WORK TASK
Return, from the lines below, each one that includes the word "button".

DATA EXTRACT
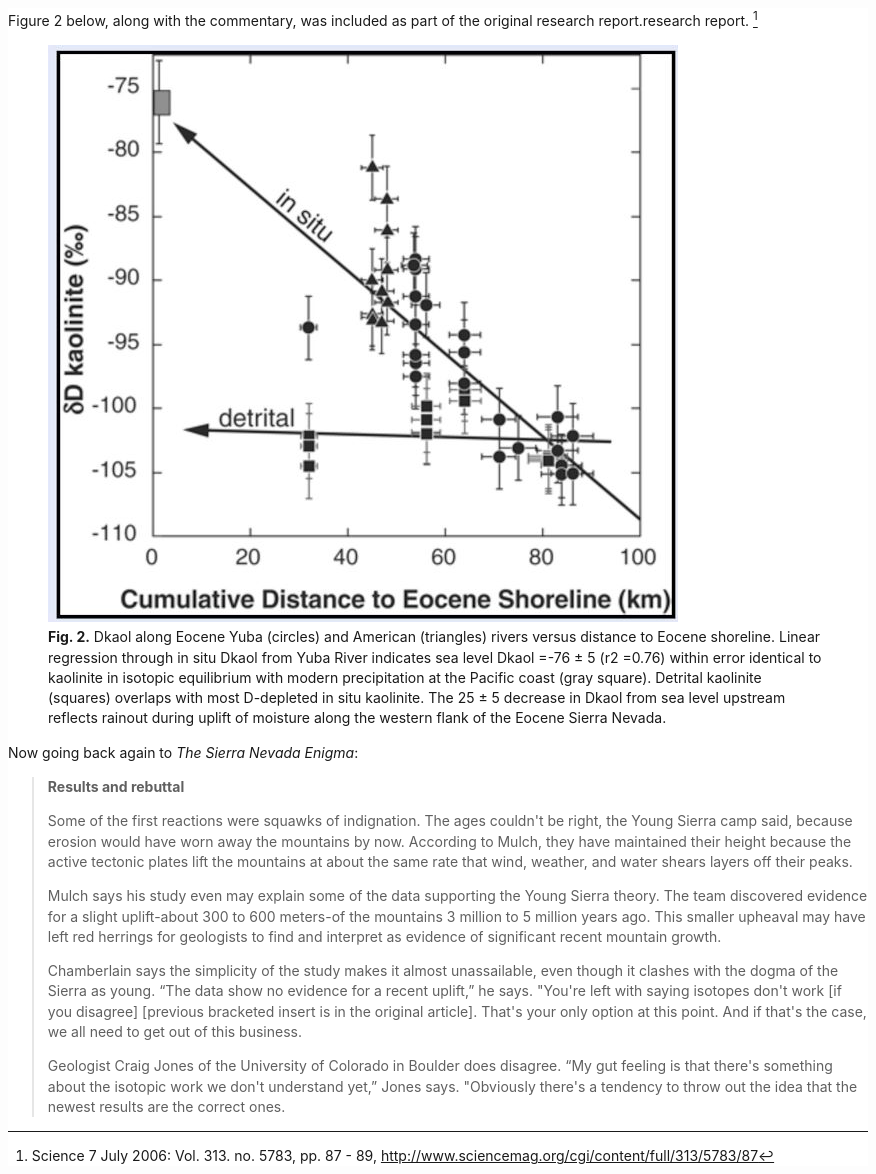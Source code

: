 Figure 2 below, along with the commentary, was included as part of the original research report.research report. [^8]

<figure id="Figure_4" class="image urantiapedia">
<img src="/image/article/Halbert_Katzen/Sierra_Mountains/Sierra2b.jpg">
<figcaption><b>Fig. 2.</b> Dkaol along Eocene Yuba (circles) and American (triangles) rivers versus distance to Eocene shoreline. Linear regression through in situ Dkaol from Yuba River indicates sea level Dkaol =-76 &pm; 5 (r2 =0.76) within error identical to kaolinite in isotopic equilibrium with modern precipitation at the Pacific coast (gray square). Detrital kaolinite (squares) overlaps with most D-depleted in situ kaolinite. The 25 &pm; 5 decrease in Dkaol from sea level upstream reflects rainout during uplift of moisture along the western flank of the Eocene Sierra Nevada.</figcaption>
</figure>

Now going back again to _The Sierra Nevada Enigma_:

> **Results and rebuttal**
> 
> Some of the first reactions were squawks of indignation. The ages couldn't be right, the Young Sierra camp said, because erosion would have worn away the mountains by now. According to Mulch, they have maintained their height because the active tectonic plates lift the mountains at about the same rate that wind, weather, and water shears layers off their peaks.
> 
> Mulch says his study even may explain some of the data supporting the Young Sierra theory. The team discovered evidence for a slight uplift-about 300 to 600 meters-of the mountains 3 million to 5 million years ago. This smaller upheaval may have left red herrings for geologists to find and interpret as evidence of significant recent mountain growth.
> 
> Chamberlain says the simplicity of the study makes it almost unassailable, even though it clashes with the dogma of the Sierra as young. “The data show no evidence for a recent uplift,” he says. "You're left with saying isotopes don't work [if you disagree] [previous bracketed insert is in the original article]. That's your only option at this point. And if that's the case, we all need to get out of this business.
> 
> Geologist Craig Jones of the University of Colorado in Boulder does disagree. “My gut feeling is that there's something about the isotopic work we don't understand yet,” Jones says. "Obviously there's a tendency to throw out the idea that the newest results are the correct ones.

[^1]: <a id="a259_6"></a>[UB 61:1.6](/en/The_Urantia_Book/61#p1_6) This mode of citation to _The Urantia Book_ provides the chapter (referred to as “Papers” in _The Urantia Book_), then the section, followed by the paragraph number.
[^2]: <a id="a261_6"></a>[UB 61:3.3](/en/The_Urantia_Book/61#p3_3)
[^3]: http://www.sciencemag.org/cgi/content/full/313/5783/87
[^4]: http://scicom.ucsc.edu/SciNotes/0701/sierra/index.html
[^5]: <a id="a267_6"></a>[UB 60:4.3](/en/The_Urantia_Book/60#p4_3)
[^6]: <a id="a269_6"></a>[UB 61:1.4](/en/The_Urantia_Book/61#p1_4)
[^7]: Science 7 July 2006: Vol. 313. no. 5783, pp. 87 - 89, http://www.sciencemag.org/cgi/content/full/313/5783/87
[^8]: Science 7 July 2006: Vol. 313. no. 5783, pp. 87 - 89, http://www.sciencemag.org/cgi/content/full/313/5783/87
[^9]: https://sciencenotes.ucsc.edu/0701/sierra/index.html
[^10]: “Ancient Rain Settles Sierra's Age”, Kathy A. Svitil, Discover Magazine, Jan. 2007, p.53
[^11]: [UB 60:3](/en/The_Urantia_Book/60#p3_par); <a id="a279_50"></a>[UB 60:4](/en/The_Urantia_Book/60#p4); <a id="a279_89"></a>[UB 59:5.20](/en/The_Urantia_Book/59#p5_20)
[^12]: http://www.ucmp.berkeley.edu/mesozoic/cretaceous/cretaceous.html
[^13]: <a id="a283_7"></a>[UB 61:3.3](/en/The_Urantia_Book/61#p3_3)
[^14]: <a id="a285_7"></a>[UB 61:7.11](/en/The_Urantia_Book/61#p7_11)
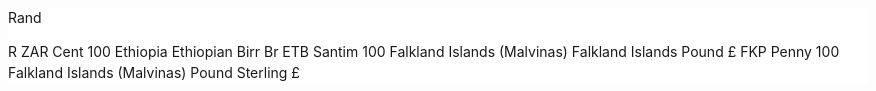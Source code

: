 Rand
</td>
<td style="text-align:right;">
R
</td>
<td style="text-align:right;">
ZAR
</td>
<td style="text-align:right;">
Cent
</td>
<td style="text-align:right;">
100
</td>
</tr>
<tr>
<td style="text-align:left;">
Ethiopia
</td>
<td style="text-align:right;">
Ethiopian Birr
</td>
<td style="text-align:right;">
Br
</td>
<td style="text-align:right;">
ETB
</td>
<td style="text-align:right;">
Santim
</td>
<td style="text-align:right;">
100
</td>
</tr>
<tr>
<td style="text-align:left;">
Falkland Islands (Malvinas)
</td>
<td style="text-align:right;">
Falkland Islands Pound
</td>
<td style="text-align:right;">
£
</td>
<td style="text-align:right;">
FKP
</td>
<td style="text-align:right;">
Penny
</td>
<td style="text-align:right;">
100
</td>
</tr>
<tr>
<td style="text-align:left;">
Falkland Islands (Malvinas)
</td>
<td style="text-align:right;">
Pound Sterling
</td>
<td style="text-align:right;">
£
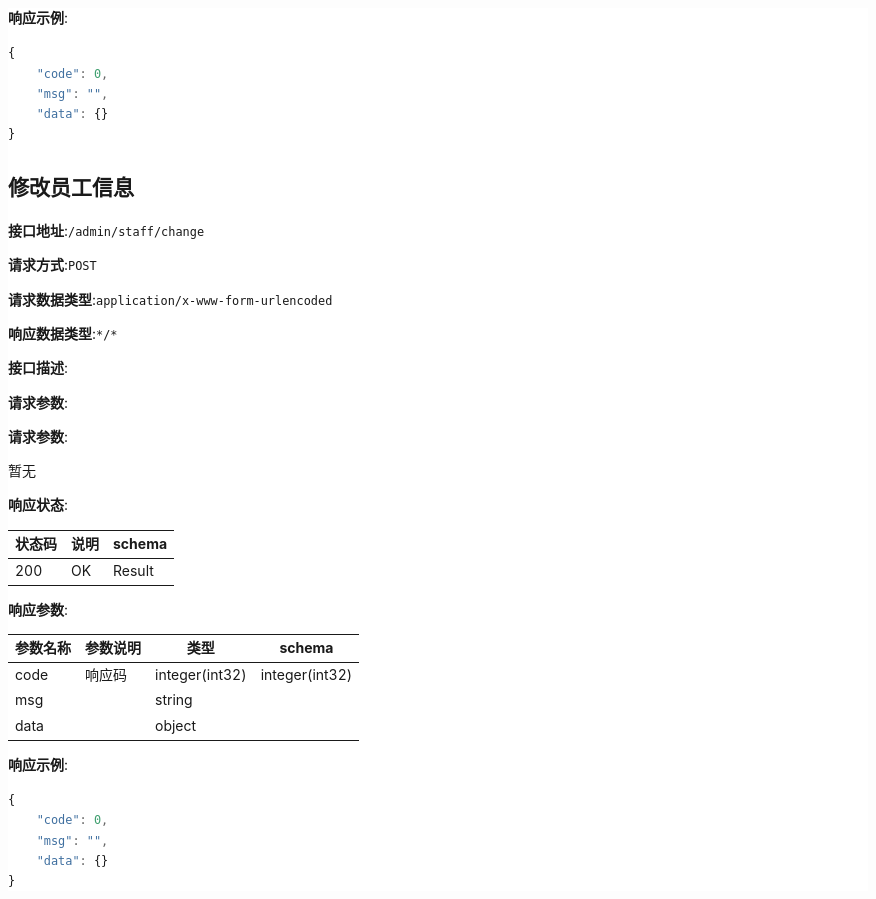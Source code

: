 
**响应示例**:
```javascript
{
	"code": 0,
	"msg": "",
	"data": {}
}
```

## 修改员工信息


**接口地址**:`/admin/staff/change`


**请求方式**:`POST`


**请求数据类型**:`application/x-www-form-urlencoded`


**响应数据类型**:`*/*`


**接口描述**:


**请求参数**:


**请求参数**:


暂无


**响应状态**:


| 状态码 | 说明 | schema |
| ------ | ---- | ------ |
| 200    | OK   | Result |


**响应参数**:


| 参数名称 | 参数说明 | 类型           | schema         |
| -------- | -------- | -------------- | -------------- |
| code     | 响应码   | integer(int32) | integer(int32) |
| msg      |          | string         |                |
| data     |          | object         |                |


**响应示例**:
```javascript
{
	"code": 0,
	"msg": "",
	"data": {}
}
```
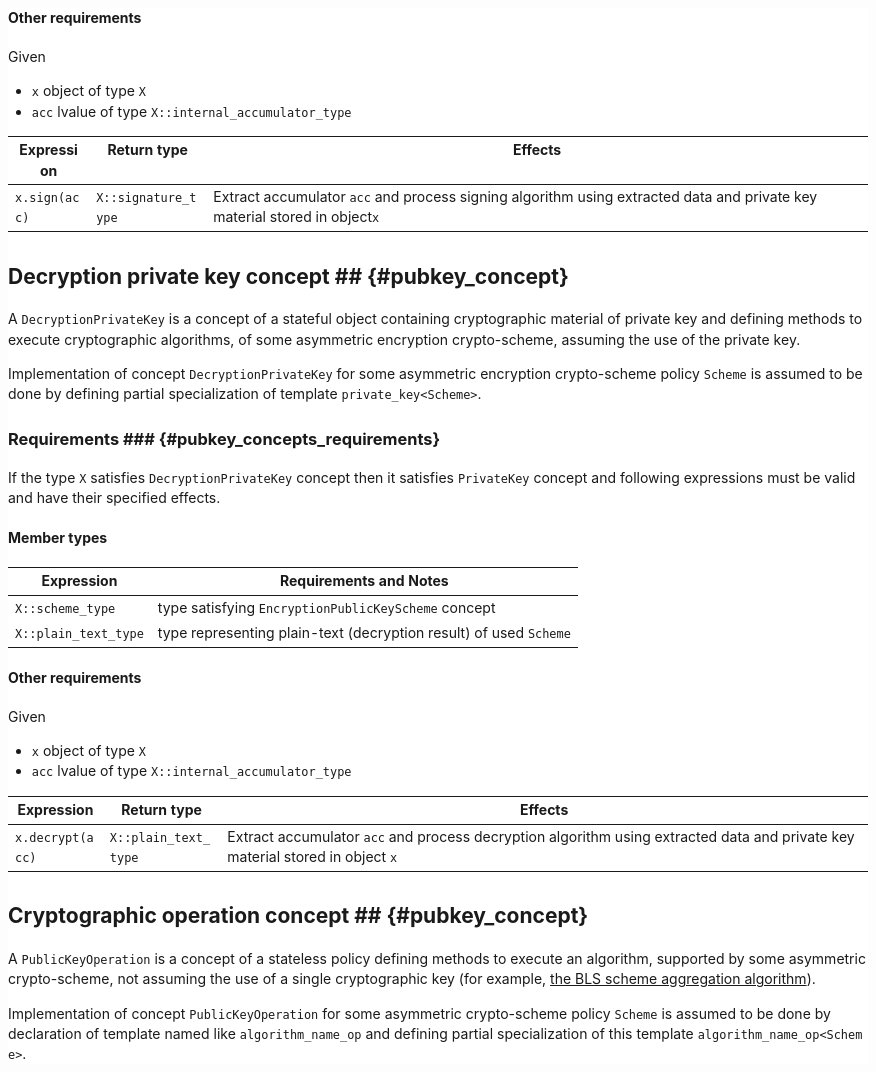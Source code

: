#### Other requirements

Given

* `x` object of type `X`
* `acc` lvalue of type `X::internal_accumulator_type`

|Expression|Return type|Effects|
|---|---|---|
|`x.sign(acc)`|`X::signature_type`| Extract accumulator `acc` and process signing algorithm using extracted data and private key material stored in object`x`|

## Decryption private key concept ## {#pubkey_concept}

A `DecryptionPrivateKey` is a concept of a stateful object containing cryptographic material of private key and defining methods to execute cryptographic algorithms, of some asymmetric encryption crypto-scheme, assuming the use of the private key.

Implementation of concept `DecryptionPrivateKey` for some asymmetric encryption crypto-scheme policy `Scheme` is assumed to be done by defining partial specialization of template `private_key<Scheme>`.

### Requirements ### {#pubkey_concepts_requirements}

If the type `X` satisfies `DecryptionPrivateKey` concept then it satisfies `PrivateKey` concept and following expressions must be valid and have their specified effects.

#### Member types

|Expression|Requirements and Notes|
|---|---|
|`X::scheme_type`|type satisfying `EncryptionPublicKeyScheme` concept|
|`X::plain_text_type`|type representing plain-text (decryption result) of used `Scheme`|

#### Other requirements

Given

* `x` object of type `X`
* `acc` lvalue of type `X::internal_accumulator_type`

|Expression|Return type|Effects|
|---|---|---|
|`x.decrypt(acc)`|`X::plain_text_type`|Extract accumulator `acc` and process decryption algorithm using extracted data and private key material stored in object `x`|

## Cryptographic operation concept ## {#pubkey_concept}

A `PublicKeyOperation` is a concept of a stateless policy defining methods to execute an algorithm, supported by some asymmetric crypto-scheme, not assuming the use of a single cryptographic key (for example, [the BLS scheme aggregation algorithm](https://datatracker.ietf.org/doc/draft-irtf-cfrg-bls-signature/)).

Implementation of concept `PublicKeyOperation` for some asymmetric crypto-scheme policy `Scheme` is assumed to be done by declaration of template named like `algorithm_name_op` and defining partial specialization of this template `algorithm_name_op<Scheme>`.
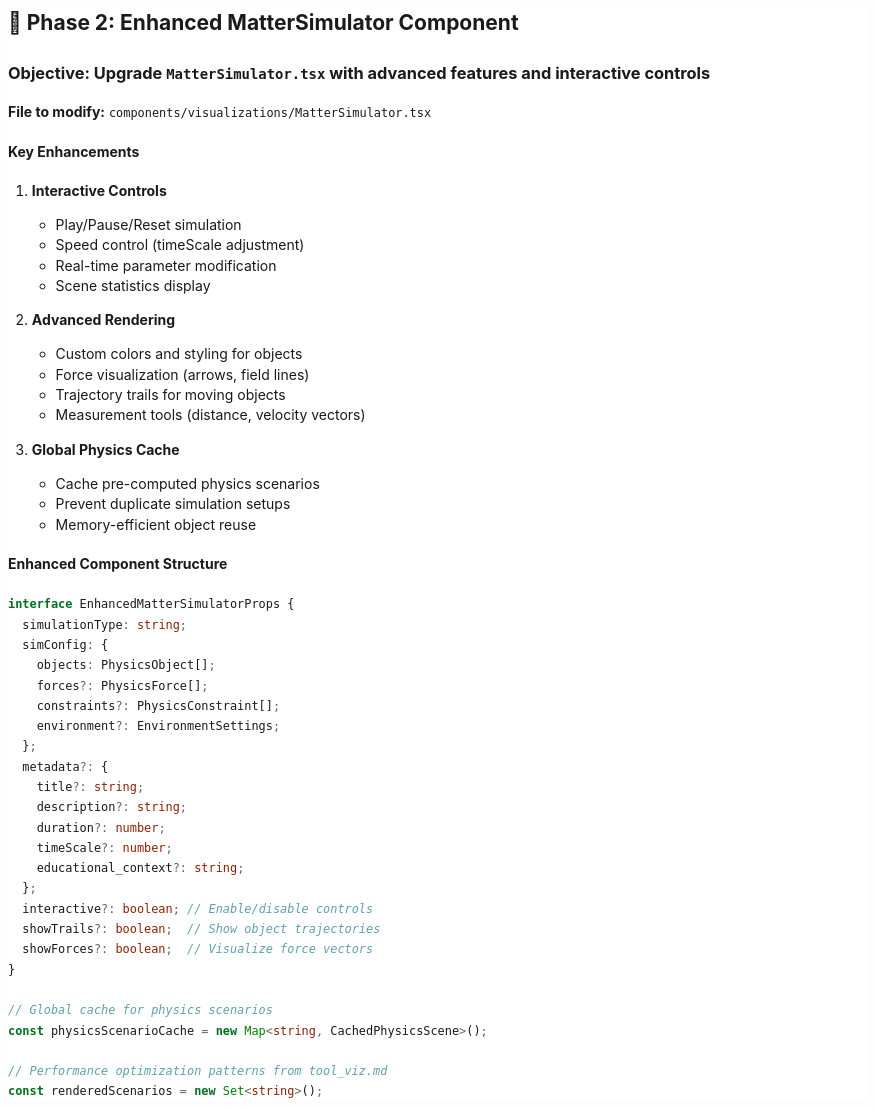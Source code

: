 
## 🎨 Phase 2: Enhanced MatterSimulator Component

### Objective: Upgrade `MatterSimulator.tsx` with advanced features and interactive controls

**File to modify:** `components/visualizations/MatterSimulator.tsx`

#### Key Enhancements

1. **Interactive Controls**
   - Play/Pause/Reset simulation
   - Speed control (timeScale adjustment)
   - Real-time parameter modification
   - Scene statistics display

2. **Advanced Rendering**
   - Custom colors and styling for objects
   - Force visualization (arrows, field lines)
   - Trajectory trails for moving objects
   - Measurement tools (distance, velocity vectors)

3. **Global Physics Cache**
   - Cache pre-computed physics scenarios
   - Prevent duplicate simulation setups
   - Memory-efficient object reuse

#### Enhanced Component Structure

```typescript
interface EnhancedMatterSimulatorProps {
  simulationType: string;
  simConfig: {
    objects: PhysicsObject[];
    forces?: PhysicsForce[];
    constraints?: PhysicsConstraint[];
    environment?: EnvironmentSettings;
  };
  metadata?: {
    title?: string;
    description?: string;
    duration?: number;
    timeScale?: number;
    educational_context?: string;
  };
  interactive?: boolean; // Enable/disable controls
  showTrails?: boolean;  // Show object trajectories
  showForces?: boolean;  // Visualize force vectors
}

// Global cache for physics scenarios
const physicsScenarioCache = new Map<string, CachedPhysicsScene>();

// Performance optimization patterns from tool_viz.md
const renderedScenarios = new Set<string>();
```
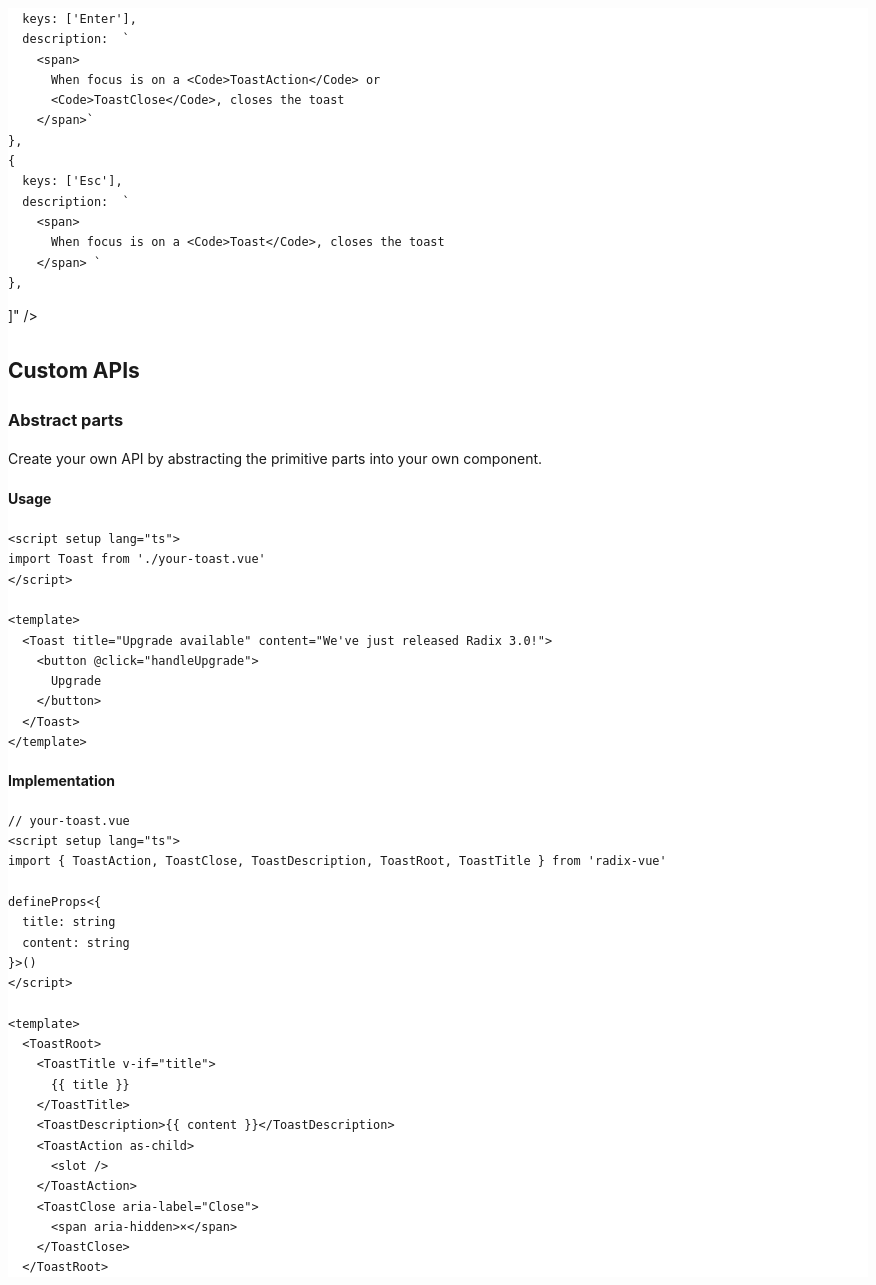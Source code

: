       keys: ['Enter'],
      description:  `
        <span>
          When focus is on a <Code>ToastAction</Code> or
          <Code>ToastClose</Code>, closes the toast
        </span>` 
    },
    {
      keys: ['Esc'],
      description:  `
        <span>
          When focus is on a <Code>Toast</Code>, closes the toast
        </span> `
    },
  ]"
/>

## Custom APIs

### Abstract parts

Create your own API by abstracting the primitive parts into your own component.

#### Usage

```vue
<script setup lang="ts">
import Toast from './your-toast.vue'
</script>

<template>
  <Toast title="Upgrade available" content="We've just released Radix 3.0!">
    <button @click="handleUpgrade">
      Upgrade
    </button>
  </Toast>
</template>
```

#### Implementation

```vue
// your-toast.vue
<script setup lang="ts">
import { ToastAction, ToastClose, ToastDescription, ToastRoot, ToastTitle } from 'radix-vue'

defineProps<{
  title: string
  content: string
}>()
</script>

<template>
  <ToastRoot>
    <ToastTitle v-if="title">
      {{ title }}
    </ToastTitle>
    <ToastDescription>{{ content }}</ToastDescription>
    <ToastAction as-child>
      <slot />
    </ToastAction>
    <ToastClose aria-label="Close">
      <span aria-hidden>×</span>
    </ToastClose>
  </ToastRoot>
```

ANSWER AREA
    <button @click="handleUpgrade">
    </button>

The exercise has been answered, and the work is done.